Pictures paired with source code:
--

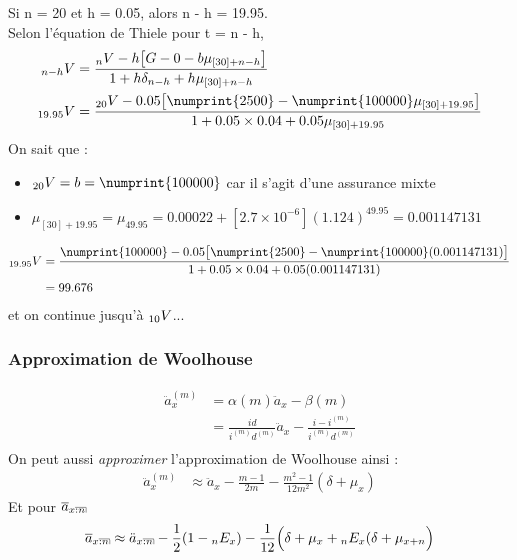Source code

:\documentclass[11pt,french]{report}
\makeatletter
\DeclareRobustCommand{\annuity}[1]{%
\def\arraystretch{0}%
\setlength\arraycolsep{.7pt}%
\setlength\arrayrulewidth{.3pt}%
\begin{array}[b]{@{}c|}\hline
\\[\arraycolsep]%
\scriptstyle #1%
\end{array}%
}
\newcommand{\indiceGauche}[2]{{\vphantom{#2}}_{#1}#2}
\makeatother
\begin{document}
Si n = 20 et h = 0.05, alors n - h = 19.95.\\
Selon l'équation de Thiele  pour t = n - h,
\begin{align*}
\indiceGauche{n-h}{V} &=\frac{\indiceGauche{n}{V} - h\big[ G - 0 -b \mu_{[30]+n-h}\big]}{1 + h\delta_{n-h} + h\mu_{[30]+n-h}}\\
\indiceGauche{19.95}{V} &=\frac{\indiceGauche{20}{V} - 0.05\big[ \numprint{2500} - \numprint{100000} \mu_{[30]+19.95}\big]}{1 + 0.05\times 0.04 + 0.05\mu_{[30]+19.95}}
\end{align*}
On sait que :
\begin{itemize}
\item $\indiceGauche{20}{V} = b = \numprint{100000}$ car il s'agit d'une assurance mixte
\item $\mu_{[30]+19.95} = \mu_{49.95}= 0.00022 + [2.7 \times 10^{-6}](1.124)^{49.95} = 0.001147131$
\end{itemize}
\begin{align*}
\indiceGauche{19.95}{V} &=\frac{\numprint{100000} - 0.05\big[ \numprint{2500} - \numprint{100000} (0.001147131)\big]}{1 + 0.05\times 0.04 + 0.05(0.001147131)}\\
&=99.676
\end{align*}
et on continue jusqu'à $\indiceGauche{10}{V}$...
\subsubsection*{Approximation de Woolhouse}
\label{Appr:woolhouse}
\begin{align*}
\ddot{a}_{x}^{(m)} &= \alpha(m)\ddot{a}_{x} - \beta(m) \\
&= \frac{id}{i^{(m)}d^{(m)}} \ddot{a}_{x} - \frac{i - i^{(m)}}{i^{(m)}d^{(m)}}\\
\end{align*}
On peut aussi \textit{approximer} l'approximation de Woolhouse ainsi :
\begin{align*}
\ddot{a}_{x}^{(m)} &\approx \ddot{a}_{x} - \frac{m -1}{2m} -  \frac{m^2 - 1}{12m^2}(\delta + \mu_x)
\end{align*}
Et pour $\overline{a}_{x\annuity{:n}}$
\begin{align*}
\overline{a}_{x\annuity{:n}} \approx \ddot{a}_{x\annuity{:n}} - \frac{1}{2} (1 - \indiceGauche{n}{E}_{x}) - \frac{1}{12}\Big( \delta + \mu _{x} + \indiceGauche{n}{E}_{x}(\delta + \mu_{x+n} \Big)
\end{align*}
\end{document}

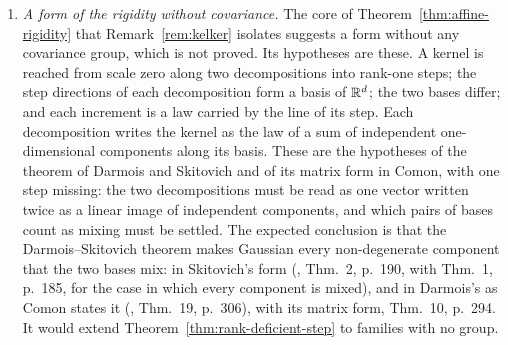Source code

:\begin{enumerate}
\item \emph{A form of the rigidity without covariance.}\label{prob:no-covariance} The core of
Theorem~\ref{thm:affine-rigidity} that Remark~\ref{rem:kelker} isolates suggests a form without any
covariance group, which is not proved. Its hypotheses are these. A
kernel is reached from scale zero along two decompositions into rank-one steps; the step
directions of each decomposition form a basis of $\RR^d$; the two bases differ; and each increment
is a law carried by the line of its step. Each decomposition writes the kernel as the law of a sum
of independent one-dimensional components along its basis. These are the hypotheses of the
theorem of Darmois and Skitovich and of its matrix form in Comon, with one step missing: the two decompositions
must be read as one vector written twice as a linear image of independent components, and which pairs
of bases count as mixing must be settled. The expected conclusion is that the Darmois--Skitovich
theorem makes Gaussian every non-degenerate component that the two bases mix: in Skitovich's form
(, Thm.~2, p.~190, with Thm.~1, p.~185, for the case in which every
component is mixed), and in Darmois's as Comon states it (, Thm.~19,
p.~306), with its matrix form, Thm.~10, p.~294. It would
extend Theorem~\ref{thm:rank-deficient-step} to families with no group.
\end{enumerate}

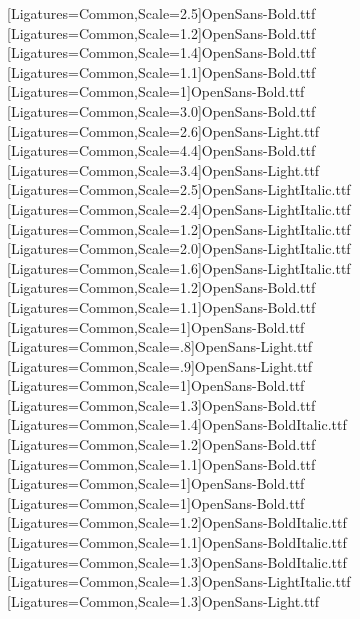 \setsansfont[Ligatures=Common,Scale=1,SlantedFont={OpenSans-LightItalic.ttf},BoldFont={OpenSans-Bold.ttf},BoldSlantedFont={OpenSans-BoldItalic.ttf}]{OpenSans-Light.ttf} %
\newfontface{\sfbHugeRomeo}[Ligatures=Common,Scale=2.5]{OpenSans-Bold.ttf}
\newfontface{\cmssbxparttocRomeo}[Ligatures=Common,Scale=1.2]{OpenSans-Bold.ttf}
\newfontface{\cmssbxsectionRomeo}[Ligatures=Common,Scale=1.4]{OpenSans-Bold.ttf}
\newfontface{\cmssbxelevenRomeo}[Ligatures=Common,Scale=1.1]{OpenSans-Bold.ttf}
\newfontface{\cmssbxchaptocRomeo}[Ligatures=Common,Scale=1]{OpenSans-Bold.ttf}
\newfontface{\cmssbxchaptitleRomeo}[Ligatures=Common,Scale=3.0]{OpenSans-Bold.ttf}
\newfontface{\cmsschapnameRomeo}[Ligatures=Common,Scale=2.6]{OpenSans-Light.ttf}
\newfontface{\cmssbxpartRomeo}[Ligatures=Common,Scale=4.4]{OpenSans-Bold.ttf}
\newfontface{\cmssparttitleRomeo}[Ligatures=Common,Scale=3.4]{OpenSans-Light.ttf}
\newfontface{\sfiHugeRomeo}[Ligatures=Common,Scale=2.5]{OpenSans-LightItalic.ttf}
\newfontface{\sfititleRomeo}[Ligatures=Common,Scale=2.4]{OpenSans-LightItalic.ttf}
\newfontface{\sfitwelveRomeo}[Ligatures=Common,Scale=1.2]{OpenSans-LightItalic.ttf}
\newfontface{\sfihalftitleRomeo}[Ligatures=Common,Scale=2.0]{OpenSans-LightItalic.ttf}
\newfontface{\sfiauthorRomeo}[Ligatures=Common,Scale=1.6]{OpenSans-LightItalic.ttf}
\newfontface{\sfblargeRomeo}[Ligatures=Common,Scale=1.2]{OpenSans-Bold.ttf}
\newfontface{\sfbelevenRomeo}[Ligatures=Common,Scale=1.1]{OpenSans-Bold.ttf}
\newfontface{\sfbRomeo}[Ligatures=Common,Scale=1]{OpenSans-Bold.ttf}
\newfontface{\sfeightRomeo}[Ligatures=Common,Scale=.8]{OpenSans-Light.ttf}
\newfontface{\sfnineRomeo}[Ligatures=Common,Scale=.9]{OpenSans-Light.ttf}
[Ligatures=Common,Scale=1]{OpenSans-Bold.ttf}
\newfontface{\sfbsectionRomeo}[Ligatures=Common,Scale=1.3]{OpenSans-Bold.ttf}
\newfontface{\sfbsectionitalRomeo}[Ligatures=Common,Scale=1.4]{OpenSans-BoldItalic.ttf}
\newfontface{\sfbsubsecRomeo}[Ligatures=Common,Scale=1.2]{OpenSans-Bold.ttf}
\newfontface{\sfbsubsubRomeo}[Ligatures=Common,Scale=1.1]{OpenSans-Bold.ttf}
\newfontface{\sfbparaRomeo}[Ligatures=Common,Scale=1]{OpenSans-Bold.ttf}
\newfontface{\sfbparaitalRomeo}[Ligatures=Common,Scale=1]{OpenSans-Bold.ttf}
\newfontface{\sfbsubsecitalRomeo}[Ligatures=Common,Scale=1.2]{OpenSans-BoldItalic.ttf}
\newfontface{\sfbsubsubsecitalRomeo}[Ligatures=Common,Scale=1.1]{OpenSans-BoldItalic.ttf}
\newfontface{\sfbiRHRomeo}[Ligatures=Common,Scale=1.3]{OpenSans-BoldItalic.ttf}
\newfontface{\sfiRHRomeo}[Ligatures=Common,Scale=1.3]{OpenSans-LightItalic.ttf}
\newfontface{\sfRHRomeo}[Ligatures=Common,Scale=1.3]{OpenSans-Light.ttf}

--

• _Try it_:
Leave out the pictures and set down all of the data exactly.

• _Written solution_:
Source code

:\documentclass[11pt,french]{report}
\makeatletter
\DeclareRobustCommand{\annuity}[1]{%
\def\arraystretch{0}%
\setlength\arraycolsep{.7pt}%
\setlength\arrayrulewidth{.3pt}%
\begin{array}[b]{@{}c|}\hline
\\[\arraycolsep]%
\scriptstyle #1%
\end{array}%
}
\newcommand{\indiceGauche}[2]{{\vphantom{#2}}_{#1}#2}
\makeatother
\begin{document}
Si n = 20 et h = 0.05, alors n - h = 19.95.\\
Selon l'équation de Thiele  pour t = n - h,
\begin{align*}
\indiceGauche{n-h}{V} &=\frac{\indiceGauche{n}{V} - h\big[ G - 0 -b \mu_{[30]+n-h}\big]}{1 + h\delta_{n-h} + h\mu_{[30]+n-h}}\\
\indiceGauche{19.95}{V} &=\frac{\indiceGauche{20}{V} - 0.05\big[ \numprint{2500} - \numprint{100000} \mu_{[30]+19.95}\big]}{1 + 0.05\times 0.04 + 0.05\mu_{[30]+19.95}}
\end{align*}
On sait que :
\begin{itemize}
\item $\indiceGauche{20}{V} = b = \numprint{100000}$ car il s'agit d'une assurance mixte
\item $\mu_{[30]+19.95} = \mu_{49.95}= 0.00022 + [2.7 \times 10^{-6}](1.124)^{49.95} = 0.001147131$
\end{itemize}
\begin{align*}
\indiceGauche{19.95}{V} &=\frac{\numprint{100000} - 0.05\big[ \numprint{2500} - \numprint{100000} (0.001147131)\big]}{1 + 0.05\times 0.04 + 0.05(0.001147131)}\\
&=99.676
\end{align*}
et on continue jusqu'à $\indiceGauche{10}{V}$...
\subsubsection*{Approximation de Woolhouse}
\label{Appr:woolhouse}
\begin{align*}
\ddot{a}_{x}^{(m)} &= \alpha(m)\ddot{a}_{x} - \beta(m) \\
&= \frac{id}{i^{(m)}d^{(m)}} \ddot{a}_{x} - \frac{i - i^{(m)}}{i^{(m)}d^{(m)}}\\
\end{align*}
On peut aussi \textit{approximer} l'approximation de Woolhouse ainsi :
\begin{align*}
\ddot{a}_{x}^{(m)} &\approx \ddot{a}_{x} - \frac{m -1}{2m} -  \frac{m^2 - 1}{12m^2}(\delta + \mu_x)
\end{align*}
Et pour $\overline{a}_{x\annuity{:n}}$
\begin{align*}
\overline{a}_{x\annuity{:n}} \approx \ddot{a}_{x\annuity{:n}} - \frac{1}{2} (1 - \indiceGauche{n}{E}_{x}) - \frac{1}{12}\Big( \delta + \mu _{x} + \indiceGauche{n}{E}_{x}(\delta + \mu_{x+n} \Big)
\end{align*}
\end{document}

Source code

:\begin{enumerate}
\item \emph{A form of the rigidity without covariance.}\label{prob:no-covariance} The core of
Theorem~\ref{thm:affine-rigidity} that Remark~\ref{rem:kelker} isolates suggests a form without any
covariance group, which is not proved. Its hypotheses are these. A
kernel is reached from scale zero along two decompositions into rank-one steps; the step
directions of each decomposition form a basis of $\RR^d$; the two bases differ; and each increment
is a law carried by the line of its step. Each decomposition writes the kernel as the law of a sum
of independent one-dimensional components along its basis. These are the hypotheses of the
theorem of Darmois and Skitovich and of its matrix form in Comon, with one step missing: the two decompositions
must be read as one vector written twice as a linear image of independent components, and which pairs
of bases count as mixing must be settled. The expected conclusion is that the Darmois--Skitovich
theorem makes Gaussian every non-degenerate component that the two bases mix: in Skitovich's form
(, Thm.~2, p.~190, with Thm.~1, p.~185, for the case in which every
component is mixed), and in Darmois's as Comon states it (, Thm.~19,
p.~306), with its matrix form, Thm.~10, p.~294. It would
extend Theorem~\ref{thm:rank-deficient-step} to families with no group.
\end{enumerate}

 \setsansfont[Ligatures=Common,Scale=1,SlantedFont={OpenSans-LightItalic.ttf},BoldFont={OpenSans-Bold.ttf},BoldSlantedFont={OpenSans-BoldItalic.ttf}]{OpenSans-Light.ttf} %
\newfontface{\sfbHugeRomeo}[Ligatures=Common,Scale=2.5]{OpenSans-Bold.ttf}
\newfontface{\cmssbxparttocRomeo}[Ligatures=Common,Scale=1.2]{OpenSans-Bold.ttf}
\newfontface{\cmssbxsectionRomeo}[Ligatures=Common,Scale=1.4]{OpenSans-Bold.ttf}
\newfontface{\cmssbxelevenRomeo}[Ligatures=Common,Scale=1.1]{OpenSans-Bold.ttf}
\newfontface{\cmssbxchaptocRomeo}[Ligatures=Common,Scale=1]{OpenSans-Bold.ttf}
\newfontface{\cmssbxchaptitleRomeo}[Ligatures=Common,Scale=3.0]{OpenSans-Bold.ttf}
\newfontface{\cmsschapnameRomeo}[Ligatures=Common,Scale=2.6]{OpenSans-Light.ttf}
\newfontface{\cmssbxpartRomeo}[Ligatures=Common,Scale=4.4]{OpenSans-Bold.ttf}
\newfontface{\cmssparttitleRomeo}[Ligatures=Common,Scale=3.4]{OpenSans-Light.ttf}
\newfontface{\sfiHugeRomeo}[Ligatures=Common,Scale=2.5]{OpenSans-LightItalic.ttf}
\newfontface{\sfititleRomeo}[Ligatures=Common,Scale=2.4]{OpenSans-LightItalic.ttf}
\newfontface{\sfitwelveRomeo}[Ligatures=Common,Scale=1.2]{OpenSans-LightItalic.ttf}
\newfontface{\sfihalftitleRomeo}[Ligatures=Common,Scale=2.0]{OpenSans-LightItalic.ttf}
\newfontface{\sfiauthorRomeo}[Ligatures=Common,Scale=1.6]{OpenSans-LightItalic.ttf}
\newfontface{\sfblargeRomeo}[Ligatures=Common,Scale=1.2]{OpenSans-Bold.ttf}
\newfontface{\sfbelevenRomeo}[Ligatures=Common,Scale=1.1]{OpenSans-Bold.ttf}
\newfontface{\sfbRomeo}[Ligatures=Common,Scale=1]{OpenSans-Bold.ttf}
\newfontface{\sfeightRomeo}[Ligatures=Common,Scale=.8]{OpenSans-Light.ttf}
\newfontface{\sfnineRomeo}[Ligatures=Common,Scale=.9]{OpenSans-Light.ttf}
[Ligatures=Common,Scale=1]{OpenSans-Bold.ttf}
\newfontface{\sfbsectionRomeo}[Ligatures=Common,Scale=1.3]{OpenSans-Bold.ttf}
\newfontface{\sfbsectionitalRomeo}[Ligatures=Common,Scale=1.4]{OpenSans-BoldItalic.ttf}
\newfontface{\sfbsubsecRomeo}[Ligatures=Common,Scale=1.2]{OpenSans-Bold.ttf}
\newfontface{\sfbsubsubRomeo}[Ligatures=Common,Scale=1.1]{OpenSans-Bold.ttf}
\newfontface{\sfbparaRomeo}[Ligatures=Common,Scale=1]{OpenSans-Bold.ttf}
\newfontface{\sfbparaitalRomeo}[Ligatures=Common,Scale=1]{OpenSans-Bold.ttf}
\newfontface{\sfbsubsecitalRomeo}[Ligatures=Common,Scale=1.2]{OpenSans-BoldItalic.ttf}
\newfontface{\sfbsubsubsecitalRomeo}[Ligatures=Common,Scale=1.1]{OpenSans-BoldItalic.ttf}
\newfontface{\sfbiRHRomeo}[Ligatures=Common,Scale=1.3]{OpenSans-BoldItalic.ttf}
\newfontface{\sfiRHRomeo}[Ligatures=Common,Scale=1.3]{OpenSans-LightItalic.ttf}
\newfontface{\sfRHRomeo}[Ligatures=Common,Scale=1.3]{OpenSans-Light.ttf}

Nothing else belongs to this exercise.